Pressemitteilung Aktuell 15. Dezember 2020

Corona-Krise: EU darf nicht weiter weltweite Impfstoffverteilung erschweren

WTO muss Patentschutz für Impfstoffe vorübergehend lockern
Das Foto zeigt einen Oberarm, der gerade mit einer Spritze injiziert wird.

Um einen raschen weltweiten Zugang zu COVID-19-Impfstoffen zu ermöglichen, darf die EU nicht weiter eine zeitweise Aufhebung des Patentschutzes bei den WTO-Verhandlungen verhindern. Amnesty International fordert für die anstehende Ratstagung der Welthandelsorganisation wohlhabende Staaten auf, nicht die Aussetzung des TRIPS-Abkommens zu blockieren.

Amnesty International unterstützt den Antrag von Staaten wie Indien und Südafrika, vorübergehend Regelungen zum geistigen Eigentum auszusetzen, um auch finanziell schwächeren Ländern Zugang zu COVID-19-Impfstoffen zu ermöglichen. Die Welthandelsorganisation (WTO) sollte bei ihrer Sitzung des Allgemeinen Rates in dieser Woche die entsprechenden Regelungen im TRIPS-Abkommen (Übereinkommen über handelsbezogene Aspekte der Rechte des geistigen Eigentums) zeitlich befristet aufheben. Mehr als 100 Mitgliedsstaaten der WTO unterstützen den Antrag, der jedoch bislang von Staaten wie den USA, Japan und der EU abgelehnt wird.

"Die Covid-19-Pandemie ist eine weltweite Notsituation, hunderte Millionen Menschen sind bedroht. Alle Staaten sind jetzt in der Verantwortung zu einer fairen weltweiten Impfstoffverteilung beizutragen – auch in Ländern mit niedrigem Einkommen, wo Menschen oft besonders betroffen sind. Aber obwohl öffentlich von internationaler Solidarität gesprochen wird, wird zu wenig getan, um ärmeren Staaten den Zugang zu Impfstoffen zu erleichtern", erklärt Markus N. Beeko, Generalsekretär von Amnesty International in Deutschland.
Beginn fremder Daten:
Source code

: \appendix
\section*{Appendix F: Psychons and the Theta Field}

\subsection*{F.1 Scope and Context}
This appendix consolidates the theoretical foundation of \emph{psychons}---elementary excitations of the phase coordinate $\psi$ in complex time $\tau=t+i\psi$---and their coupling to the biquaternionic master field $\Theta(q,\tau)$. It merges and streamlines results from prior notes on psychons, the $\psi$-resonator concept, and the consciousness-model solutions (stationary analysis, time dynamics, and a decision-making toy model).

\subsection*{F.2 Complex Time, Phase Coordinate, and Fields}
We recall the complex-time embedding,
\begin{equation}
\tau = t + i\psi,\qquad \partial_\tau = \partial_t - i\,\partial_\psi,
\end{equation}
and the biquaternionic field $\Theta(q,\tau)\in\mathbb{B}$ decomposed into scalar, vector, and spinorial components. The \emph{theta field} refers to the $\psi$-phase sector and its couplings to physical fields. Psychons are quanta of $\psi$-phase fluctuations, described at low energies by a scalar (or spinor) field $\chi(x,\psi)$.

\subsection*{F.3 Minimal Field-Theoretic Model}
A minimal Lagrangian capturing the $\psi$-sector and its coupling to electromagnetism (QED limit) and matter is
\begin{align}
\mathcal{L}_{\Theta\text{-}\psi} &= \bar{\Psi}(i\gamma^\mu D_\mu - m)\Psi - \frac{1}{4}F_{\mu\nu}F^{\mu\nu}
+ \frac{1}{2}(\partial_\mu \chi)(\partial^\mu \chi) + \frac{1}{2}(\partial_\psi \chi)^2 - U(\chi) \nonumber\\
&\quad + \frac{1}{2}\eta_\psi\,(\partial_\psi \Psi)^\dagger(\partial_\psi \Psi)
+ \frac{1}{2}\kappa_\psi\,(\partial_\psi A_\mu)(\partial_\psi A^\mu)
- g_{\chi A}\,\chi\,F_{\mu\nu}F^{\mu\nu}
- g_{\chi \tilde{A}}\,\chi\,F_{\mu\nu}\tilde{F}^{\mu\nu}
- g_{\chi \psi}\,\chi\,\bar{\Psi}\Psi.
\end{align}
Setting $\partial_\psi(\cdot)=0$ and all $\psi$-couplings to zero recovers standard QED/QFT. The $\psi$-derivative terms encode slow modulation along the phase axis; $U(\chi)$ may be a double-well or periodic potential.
Deutschland sollte jetzt in der EU darauf drängen, den Vorschlag von Südafrika und Indien bei der WTO zu unterstützen: Der Patentschutz für Covid-19-Impfstoffe, -Tests und -Behandlungen sollte so lange ausgesetzt werden, bis der Pandemienotstand beendet ist und alle geschützt sind.

Markus N.
Beeko
Generalsekretär von Amnesty International in Deutschland

"Die Regierungen aller Länder und so auch die Bundesregierung sind nach Art. 2 UN-Sozialpakt dazu verpflichtet, für die Erreichung der darin garantierten Rechte wie dem Gesundheitsschutz international zusammenzuarbeiten. Sie sollten darauf hinwirken, dass die Covid-19-Impfstoffe zu einem "globalen öffentlichen Gut" erklärt werden – das allen Menschen gerecht, kostenlos und bedarfsorientiert zur Verfügung gestellt wird. Deutschland sollte jetzt in der EU darauf drängen, den Vorschlag von Südafrika und Indien bei der WTO zu unterstützen: Der Patentschutz für Covid-19-Impfstoffe, -Tests und -Behandlungen sollte so lange ausgesetzt werden, bis der Pandemienotstand beendet ist und alle geschützt sind", so Beeko.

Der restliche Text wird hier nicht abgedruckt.